NEW YORK — ABC News faced questions Tuesday about whether it was reluctant to air a sensitive story about alleged sexual misconduct after a leaked video emerged of its reporter complaining about how her bosses handled an interview with a Jeffrey Epstein accuser.
The conservative web site Project Veritas released video of Amy Robach venting that "every day I get more and more pissed" that her 2015 interview with Virginia Roberts never made the air. The video, taken while Robach was in a Times Square studio but not on the air in late August. Project Veritas says the video came from an ABC insider, but it did not identify the person.
ABC said Tuesday that the interview didn't meet its standards because it lacked sufficient corroborating evidence. Robach said she was "caught in a private moment of frustration."
The episode raised immediate comparisons to reporter Ronan Farrow's accusations that NBC News discouraged his reporting on Hollywood mogul Harvey Weinstein's misconduct. Farrow then took his story to the New Yorker magazine.
ABC sought to minimize those comparisons by saying it has pursued and aired other stories about Epstein, the New York financier who died Aug. 10 while in police custody on sex trafficking charges.
Project Veritas is known for its efforts to try and embarrass mainstream media outlets, often sending undercover reporters to catch employees making statements that display an anti-conservative bent. But it needed no such help with the Robach video.
The correspondent was visibly exasperated as she complained that "I tried for three years to get (the interview) on to no avail and now it's coming out and it's like these 'new revelations' and I freaking had all of it."
She said she was told "who's Jeffrey Epstein, no one knows who that is. This is a stupid story."

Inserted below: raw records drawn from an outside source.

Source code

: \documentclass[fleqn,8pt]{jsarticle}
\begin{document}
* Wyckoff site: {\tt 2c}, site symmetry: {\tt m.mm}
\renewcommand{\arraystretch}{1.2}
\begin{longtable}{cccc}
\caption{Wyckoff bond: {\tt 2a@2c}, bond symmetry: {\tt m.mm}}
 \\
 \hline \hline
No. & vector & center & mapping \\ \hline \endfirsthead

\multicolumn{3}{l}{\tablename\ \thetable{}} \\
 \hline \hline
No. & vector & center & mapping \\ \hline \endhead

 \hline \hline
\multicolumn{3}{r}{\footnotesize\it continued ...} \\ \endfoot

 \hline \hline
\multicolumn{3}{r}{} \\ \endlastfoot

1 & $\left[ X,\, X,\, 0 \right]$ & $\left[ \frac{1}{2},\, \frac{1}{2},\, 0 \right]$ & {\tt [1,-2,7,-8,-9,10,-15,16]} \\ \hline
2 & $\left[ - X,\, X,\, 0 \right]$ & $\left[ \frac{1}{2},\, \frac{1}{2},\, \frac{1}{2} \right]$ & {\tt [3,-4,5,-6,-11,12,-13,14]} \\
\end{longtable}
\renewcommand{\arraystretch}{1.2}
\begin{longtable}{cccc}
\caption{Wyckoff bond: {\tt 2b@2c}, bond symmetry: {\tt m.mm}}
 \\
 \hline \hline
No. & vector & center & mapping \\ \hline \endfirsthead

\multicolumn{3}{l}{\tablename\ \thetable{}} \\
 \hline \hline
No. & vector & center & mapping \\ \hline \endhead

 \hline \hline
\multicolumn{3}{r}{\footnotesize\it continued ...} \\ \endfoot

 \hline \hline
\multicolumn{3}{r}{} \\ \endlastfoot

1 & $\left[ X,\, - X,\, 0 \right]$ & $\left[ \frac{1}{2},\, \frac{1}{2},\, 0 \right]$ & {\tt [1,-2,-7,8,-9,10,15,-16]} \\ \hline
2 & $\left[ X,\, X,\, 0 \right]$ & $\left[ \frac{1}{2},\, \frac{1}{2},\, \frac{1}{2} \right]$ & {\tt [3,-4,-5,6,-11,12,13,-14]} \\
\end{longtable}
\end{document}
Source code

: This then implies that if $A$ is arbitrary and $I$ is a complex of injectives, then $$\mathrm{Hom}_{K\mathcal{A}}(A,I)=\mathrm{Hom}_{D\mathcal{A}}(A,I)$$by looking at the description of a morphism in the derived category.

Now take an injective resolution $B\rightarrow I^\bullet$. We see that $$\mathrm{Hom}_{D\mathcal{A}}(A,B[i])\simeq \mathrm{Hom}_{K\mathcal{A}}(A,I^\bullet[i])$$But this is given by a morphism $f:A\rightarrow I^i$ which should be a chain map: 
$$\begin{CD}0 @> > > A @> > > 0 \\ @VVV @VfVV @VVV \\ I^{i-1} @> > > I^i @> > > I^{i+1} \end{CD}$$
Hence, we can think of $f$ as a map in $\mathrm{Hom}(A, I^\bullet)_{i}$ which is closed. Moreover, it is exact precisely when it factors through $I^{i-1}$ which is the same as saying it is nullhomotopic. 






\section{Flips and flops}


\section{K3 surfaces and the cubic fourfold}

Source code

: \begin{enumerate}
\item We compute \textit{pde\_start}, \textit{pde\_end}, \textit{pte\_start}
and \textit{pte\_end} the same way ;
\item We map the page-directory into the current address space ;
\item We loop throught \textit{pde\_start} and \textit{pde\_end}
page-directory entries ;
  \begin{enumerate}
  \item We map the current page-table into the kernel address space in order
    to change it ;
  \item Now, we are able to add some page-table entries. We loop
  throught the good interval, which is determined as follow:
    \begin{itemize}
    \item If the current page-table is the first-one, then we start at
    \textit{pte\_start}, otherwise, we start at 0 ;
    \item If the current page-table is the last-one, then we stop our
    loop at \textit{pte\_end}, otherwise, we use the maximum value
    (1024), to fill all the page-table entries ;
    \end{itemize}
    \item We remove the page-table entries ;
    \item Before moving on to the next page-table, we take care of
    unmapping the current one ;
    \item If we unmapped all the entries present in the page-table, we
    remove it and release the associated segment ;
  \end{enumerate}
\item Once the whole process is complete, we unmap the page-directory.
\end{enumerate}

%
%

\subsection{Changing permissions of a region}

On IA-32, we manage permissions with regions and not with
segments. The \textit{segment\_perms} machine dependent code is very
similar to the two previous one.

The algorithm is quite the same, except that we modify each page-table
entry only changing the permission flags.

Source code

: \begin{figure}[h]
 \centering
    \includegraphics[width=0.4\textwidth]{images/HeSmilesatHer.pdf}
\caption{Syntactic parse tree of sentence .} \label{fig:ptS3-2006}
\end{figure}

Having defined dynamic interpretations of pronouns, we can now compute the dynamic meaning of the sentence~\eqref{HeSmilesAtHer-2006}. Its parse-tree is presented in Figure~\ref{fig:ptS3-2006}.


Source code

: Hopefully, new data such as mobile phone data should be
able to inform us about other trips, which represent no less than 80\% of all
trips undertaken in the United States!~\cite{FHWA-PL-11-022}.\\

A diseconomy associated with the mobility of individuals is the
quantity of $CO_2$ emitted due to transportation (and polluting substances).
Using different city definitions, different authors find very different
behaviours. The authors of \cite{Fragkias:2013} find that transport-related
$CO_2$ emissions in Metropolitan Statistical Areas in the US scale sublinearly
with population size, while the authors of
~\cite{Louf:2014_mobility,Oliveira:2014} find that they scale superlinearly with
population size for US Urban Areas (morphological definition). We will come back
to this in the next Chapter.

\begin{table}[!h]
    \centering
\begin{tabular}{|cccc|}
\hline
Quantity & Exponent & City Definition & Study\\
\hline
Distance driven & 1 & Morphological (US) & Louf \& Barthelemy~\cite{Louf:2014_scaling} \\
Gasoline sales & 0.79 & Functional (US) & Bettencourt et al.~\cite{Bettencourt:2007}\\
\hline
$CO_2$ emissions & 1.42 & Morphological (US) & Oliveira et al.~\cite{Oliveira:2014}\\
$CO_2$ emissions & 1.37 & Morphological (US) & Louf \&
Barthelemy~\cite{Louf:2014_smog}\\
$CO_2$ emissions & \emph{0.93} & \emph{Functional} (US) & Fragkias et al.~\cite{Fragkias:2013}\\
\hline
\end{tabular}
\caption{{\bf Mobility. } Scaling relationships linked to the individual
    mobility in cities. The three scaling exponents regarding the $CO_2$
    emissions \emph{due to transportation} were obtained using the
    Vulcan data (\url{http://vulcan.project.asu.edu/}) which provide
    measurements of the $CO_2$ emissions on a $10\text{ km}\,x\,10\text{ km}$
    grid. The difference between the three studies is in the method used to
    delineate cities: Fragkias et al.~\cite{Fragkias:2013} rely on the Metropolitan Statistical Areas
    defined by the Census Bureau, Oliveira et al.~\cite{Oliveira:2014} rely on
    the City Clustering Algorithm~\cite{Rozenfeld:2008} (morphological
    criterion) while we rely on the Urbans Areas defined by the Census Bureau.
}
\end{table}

Robach also complained in the video that both lawyer Alan Dershowitz and the British Royal Palace applied pressure to ABC not to air the interview with Roberts. She suggested that the network feared that airing the interview would hurt its ability to get interviews with Prince William and Kate Middleton.
ABC denied that outside pressure had anything to do with its decision on the Roberts interview.
"At the time, not all of our reporting met our standards to air, but we have never stopped investigating the story," ABC News said in a statement Tuesday.
Robach said in a statement that she referred to what Roberts had said in her interview, not what ABC News has verified through its own reporting. Corroborating evidence of the type the network sought could include interviews with people familiar with Roberts' allegations or records that would verify she was at the places the alleged sex acts took place.
"The interview itself, while I was disappointed it didn't air, didn't meet our standards," Robach said on Tuesday. "In the years since no one has ever told me or the team to stop reporting on Jeffrey Epstein, and we have continued to aggressively pursue this important story."
ABC says it plans to air a two-hour documentary and six-part podcast on the Epstein case next year.
It's still unclear whether Robach's Roberts interview will be part of it. Now that it is four years old, it would likely need to be updated.
The Associated Press doesn't generally identify people who say they're victims of sex assault, unless they come forward publicly as Roberts has done.